With Valentine’s Day looming, Courtney Peix has been playing matchmaker—though not for hopeful singles. Instead, Peix, the founder of Contrapose Dance, has been working with Fort Point Theatre Channel co-founder Marc Miller to connect local choreographers with Fort Point artists from different disciplines who may never have set foot in a dance studio. “We tried to pair up people we thought would be interesting collaborators,” Peix says of the cross-pollination project, a showcase for the ’hood’s diverse art scene. “We told them there are just a few restrictions: You have between 3 and 6 minutes to choreograph, you need to collaborate with the artistic partner we paired you with, and then go! Do it. Let’s see what happens.”
The rest of us will get to see what happens on Feb. 13-14, when the eight resulting creations premiere in Channel/Dance, a free show at Atlantic Wharf that’s the latest in FPTC’s Exclamation Point! series of short new works. It’s an eclectic program that promises to suit even the shortest of attention spans. “Robotic Interruptions” will have the Wondertwins (aka local dance duo Billy and Bobby McClain) interacting with Nick Thorkelson’s animated androids. “Coming and Going” flips the standard choreography process, with composer Olivia Brownlee creating music to suit Audra Carabetta’s moves, rather than the other way around. Other works incorporate helium balloons, giant hats and projected text; there’s even a piece that will be largely developed backstage during the show’s running time. And peppered between the dances will be six new plays—“palate cleansers,” as Peix puts it—each less than two minutes, connected to dance in some way and selected from a pool of 80 submissions from playwrights around the world.
But Peix isn’t just helping curate the evening. She’s teamed up with artist Daniel J. van Ackere, one of the talents behind Starry Night, the installation that’s brought beauty to an overlooked urban nook on A Street, adorning the stretch beneath the Summer Street overpass with hundreds of blue LED lights. Hoping to evoke its effect indoors, van Ackere set out to build a platform embedded with LEDs and covered with a white canopy, creating a mini-stage that will spotlight Contrapose dancers Nina Brindamour and Maggie Foster from both above and below. “What he has ultimately done is given me a space that seems changed and unusual and singular and special,” says Peix, who in turn choreographed “Dulcamara,” a work that riffs on relationships. “I’m interested in exploring these ties and connections that humans have to one another, so I’m playing with movement concepts where you’re folding into and out of one another, or limbs are connecting in an interesting way, and you’re sort of getting tied into a knot and unfolding from that.”

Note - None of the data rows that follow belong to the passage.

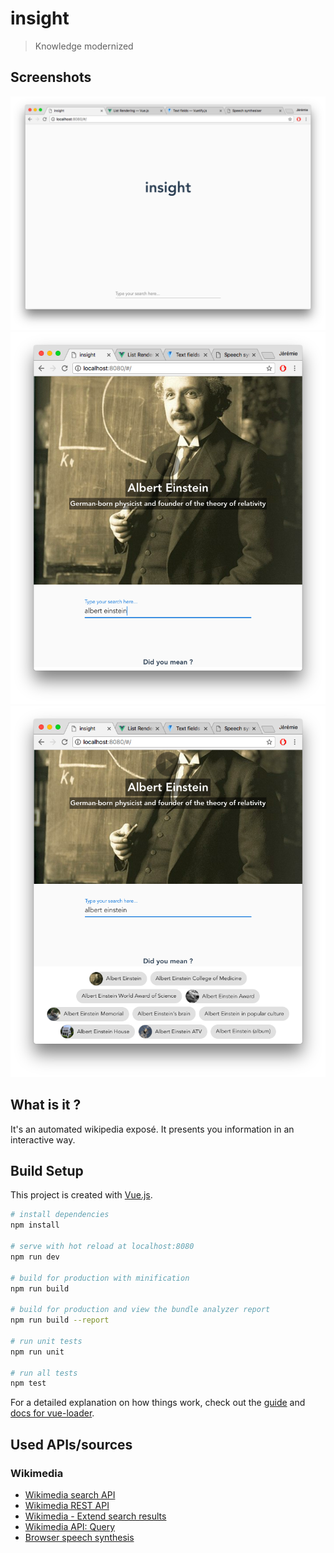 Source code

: # insight
> Knowledge modernized

## Screenshots

![screenshot 1](./screenshots/screenshot-1.png)
![screenshot 1](./screenshots/screenshot-2.png)
![screenshot 1](./screenshots/screenshot-3.png)

## What is it ?

It's an automated wikipedia exposé. It presents you information in an interactive way.

## Build Setup

This project is created with [Vue.js](https://vuejs.org).

``` bash
# install dependencies
npm install

# serve with hot reload at localhost:8080
npm run dev

# build for production with minification
npm run build

# build for production and view the bundle analyzer report
npm run build --report

# run unit tests
npm run unit

# run all tests
npm test
```

For a detailed explanation on how things work, check out the [guide](http://vuejs-templates.github.io/webpack/) and [docs for vue-loader](http://vuejs.github.io/vue-loader).

## Used APIs/sources

### Wikimedia

* [Wikimedia search API](https://www.mediawiki.org/wiki/API:Search)
* [Wikimedia REST API](https://en.wikipedia.org/api/rest_v1/#/)
* [Wikimedia - Extend search results](https://www.mediawiki.org/wiki/API:Page_info_in_search_results)
* [Wikimedia API: Query](https://www.mediawiki.org/wiki/API:Query)
* [Browser speech synthesis](https://developer.mozilla.org/en-US/docs/Web/API/SpeechSynthesis)
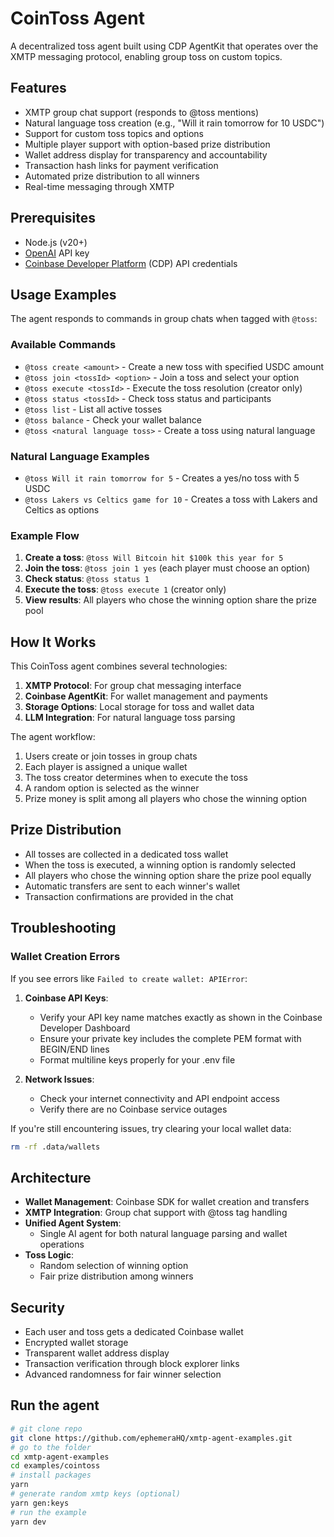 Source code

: # CoinToss Agent

A decentralized toss agent built using CDP AgentKit that operates over the XMTP messaging protocol, enabling group toss on custom topics.

## Features

- XMTP group chat support (responds to @toss mentions)
- Natural language toss creation (e.g., "Will it rain tomorrow for 10 USDC")
- Support for custom toss topics and options
- Multiple player support with option-based prize distribution
- Wallet address display for transparency and accountability
- Transaction hash links for payment verification
- Automated prize distribution to all winners
- Real-time messaging through XMTP

## Prerequisites

- Node.js (v20+)
- [OpenAI](https://platform.openai.com/) API key
- [Coinbase Developer Platform](https://portal.cdp.coinbase.com) (CDP) API credentials

## Usage Examples

The agent responds to commands in group chats when tagged with `@toss`:

### Available Commands

- `@toss create <amount>` - Create a new toss with specified USDC amount
- `@toss join <tossId> <option>` - Join a toss and select your option
- `@toss execute <tossId>` - Execute the toss resolution (creator only)
- `@toss status <tossId>` - Check toss status and participants
- `@toss list` - List all active tosses
- `@toss balance` - Check your wallet balance
- `@toss <natural language toss>` - Create a toss using natural language

### Natural Language Examples

- `@toss Will it rain tomorrow for 5` - Creates a yes/no toss with 5 USDC
- `@toss Lakers vs Celtics game for 10` - Creates a toss with Lakers and Celtics as options

### Example Flow

1. **Create a toss**: `@toss Will Bitcoin hit $100k this year for 5`
2. **Join the toss**: `@toss join 1 yes` (each player must choose an option)
3. **Check status**: `@toss status 1`
4. **Execute the toss**: `@toss execute 1` (creator only)
5. **View results**: All players who chose the winning option share the prize pool

## How It Works

This CoinToss agent combines several technologies:

1. **XMTP Protocol**: For group chat messaging interface
2. **Coinbase AgentKit**: For wallet management and payments
3. **Storage Options**: Local storage for toss and wallet data
4. **LLM Integration**: For natural language toss parsing

The agent workflow:

1. Users create or join tosses in group chats
2. Each player is assigned a unique wallet
3. The toss creator determines when to execute the toss
4. A random option is selected as the winner
5. Prize money is split among all players who chose the winning option

## Prize Distribution

- All tosses are collected in a dedicated toss wallet
- When the toss is executed, a winning option is randomly selected
- All players who chose the winning option share the prize pool equally
- Automatic transfers are sent to each winner's wallet
- Transaction confirmations are provided in the chat

## Troubleshooting

### Wallet Creation Errors

If you see errors like `Failed to create wallet: APIError`:

1. **Coinbase API Keys**:

   - Verify your API key name matches exactly as shown in the Coinbase Developer Dashboard
   - Ensure your private key includes the complete PEM format with BEGIN/END lines
   - Format multiline keys properly for your .env file

2. **Network Issues**:
   - Check your internet connectivity and API endpoint access
   - Verify there are no Coinbase service outages

If you're still encountering issues, try clearing your local wallet data:

```bash
rm -rf .data/wallets
```

## Architecture

- **Wallet Management**: Coinbase SDK for wallet creation and transfers
- **XMTP Integration**: Group chat support with @toss tag handling
- **Unified Agent System**:
  - Single AI agent for both natural language parsing and wallet operations
- **Toss Logic**:
  - Random selection of winning option
  - Fair prize distribution among winners

## Security

- Each user and toss gets a dedicated Coinbase wallet
- Encrypted wallet storage
- Transparent wallet address display
- Transaction verification through block explorer links
- Advanced randomness for fair winner selection

## Run the agent

```bash
# git clone repo
git clone https://github.com/ephemeraHQ/xmtp-agent-examples.git
# go to the folder
cd xmtp-agent-examples
cd examples/cointoss
# install packages
yarn
# generate random xmtp keys (optional)
yarn gen:keys
# run the example
yarn dev
```
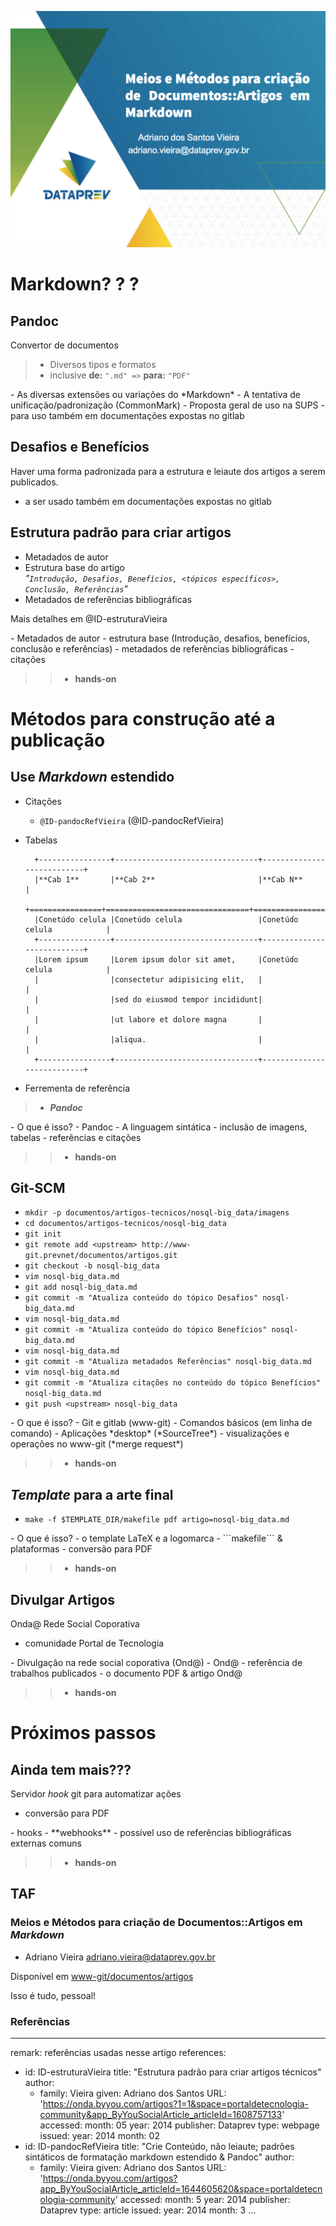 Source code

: ![](images/st-0x16-markdown-abertura.png)

# Markdown? ? ? 

## Pandoc 

Convertor de documentos

> - Diversos tipos e formatos
> - inclusive **de:** ```".md" =>``` **para:** ```"PDF"```

<div class="notes">
- As diversas extensões ou variações do *Markdown*
- A tentativa de unificação/padronização (CommonMark)
- Proposta geral de uso na SUPS
  - para uso também em documentações expostas no gitlab
</div>


## Desafios e Benefícios

<div class="notes">
Haver uma forma padronizada para a estrutura e leiaute dos artigos a serem publicados.

- a ser usado também em documentações expostas no gitlab
</div>

## Estrutura padrão para criar artigos

- Metadados de autor
- Estrutura base do artigo  
		*"```Introdução, Desafios, Benefícios, <tópicos específicos>, Conclusão, Referências```"*
- Metadados de referências bibliográficas

Mais detalhes em @ID-estruturaVieira

<div class="notes">
- Metadados de autor
- estrutura base (Introdução, desafios, benefícios, conclusão e referências)
- metadados de referências bibliográficas
- citações
</div>

>> - **hands-on**

# Métodos para construção até a publicação

## Use *Markdown* estendido

- Citações
	- ```@ID-pandocRefVieira``` (@ID-pandocRefVieira)
- Tabelas

		+----------------+--------------------------------+---------------------------+
		|**Cab 1**       |**Cab 2**                       |**Cab N**                  |
		+================+================================+===========================+
		|Conetúdo celula |Conetúdo celula                 |Conetúdo celula            |
		+----------------+--------------------------------+---------------------------+
		|Lorem ipsum     |Lorem ipsum dolor sit amet,     |Conetúdo celula            |
		|                |consectetur adipisicing elit,   |                           |
		|                |sed do eiusmod tempor incididunt|                           |
		|                |ut labore et dolore magna       |                           |
		|                |aliqua.                         |                           |
		+----------------+--------------------------------+---------------------------+

- Ferrementa de referência

> - ***Pandoc***

<div class="notes">
- O que é isso?
- Pandoc
- A linguagem sintática
- inclusão de imagens, tabelas
- referências e citações
</div>

>> - **hands-on**

## Git-SCM

- ```mkdir -p documentos/artigos-tecnicos/nosql-big_data/imagens```
- ```cd documentos/artigos-tecnicos/nosql-big_data```
- ```git init```
- ```git remote add <upstream> http://www-git.prevnet/documentos/artigos.git```
- ```git checkout -b nosql-big_data```
- ```vim nosql-big_data.md```
- ```git add nosql-big_data.md```
- ```git commit -m "Atualiza conteúdo do tópico Desafios" nosql-big_data.md```
- ```vim nosql-big_data.md```
- ```git commit -m "Atualiza conteúdo do tópico Benefícios" nosql-big_data.md```
- ```vim nosql-big_data.md```
- ```git commit -m "Atualiza metadados Referências" nosql-big_data.md```
- ```vim nosql-big_data.md```
- ```git commit -m "Atualiza citações no conteúdo do tópico Benefícios" nosql-big_data.md```
- ```git push <upstream> nosql-big_data```

<div class="notes">
- O que é isso?
- Git e  gitlab (www-git)
- Comandos básicos (em linha de comando)
- Aplicações *desktop* (*SourceTree*)
- visualizações e operações no www-git (*merge request*)
</div>

>> - **hands-on**

## *Template* para a arte final

- ```make -f $TEMPLATE_DIR/makefile pdf artigo=nosql-big_data.md```

<div class="notes">
- O que é isso?
- o template LaTeX e a logomarca
- ```makefile``` & plataformas
- conversão para PDF
</div>

>> - **hands-on**

## Divulgar Artigos

Onda@ Rede Social Coporativa

- comunidade Portal de Tecnologia

<div class="notes">
- Divulgação na rede social coporativa (Ond@)
- Ond@ - referência de trabalhos publicados
- o documento PDF & artigo Ond@
</div>

>> - **hands-on**

# Próximos passos

## Ainda tem mais???

Servidor *hook* git para automatizar ações

- conversão para PDF

<div class="notes">
- hooks
- **webhooks**
- possível uso de referências bibliográficas externas comuns
</div>

>> - **hands-on**

## TAF

### Meios e Métodos para criação de Documentos::Artigos em *Markdown*
- Adriano Vieira <adriano.vieira@dataprev.gov.br>

Disponível em [www-git/documentos/artigos](http://www-git/documentos/artigos/)

<div class="notes">
Isso é tudo, pessoal!
</div>

### Referências

---
remark: referências usadas nesse artigo
references:
- id: ID-estruturaVieira
  title: "Estrutura padrão para criar artigos técnicos"
  author:
  - family: Vieira
    given: Adriano dos Santos
  URL: 'https://onda.byyou.com/artigos?1=1&space=portaldetecnologia-community&app_ByYouSocialArticle_articleId=1608757133'
  accessed:
    month: 05
    year: 2014
  publisher: Dataprev
  type: webpage
  issued:
    year: 2014
    month: 02
- id: ID-pandocRefVieira
  title: "Crie Conteúdo, não leiaute; padrões sintáticos de formatação markdown estendido & Pandoc"
  author:
  - family: Vieira
    given: Adriano dos Santos
  URL: 'https://onda.byyou.com/artigos?app_ByYouSocialArticle_articleId=1644605620&space=portaldetecnologia-community'
  accessed:
    month: 5
    year: 2014
  publisher: Dataprev
  type: article
  issued:
    year: 2014
    month: 3
...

The only catch? Everyone has a day job, so Peix and her dancers won’t actually get to work with van Ackere’s creation until the day of the show. “I think of it as a challenge. There’s a little bit of thrill involved in it,” says Peix, who’ll also have to wait until show time to see the seven other finished works. “I’m really excited to see what these pieces are going to look like. It’s going to be like a giant present come the 13th of February.”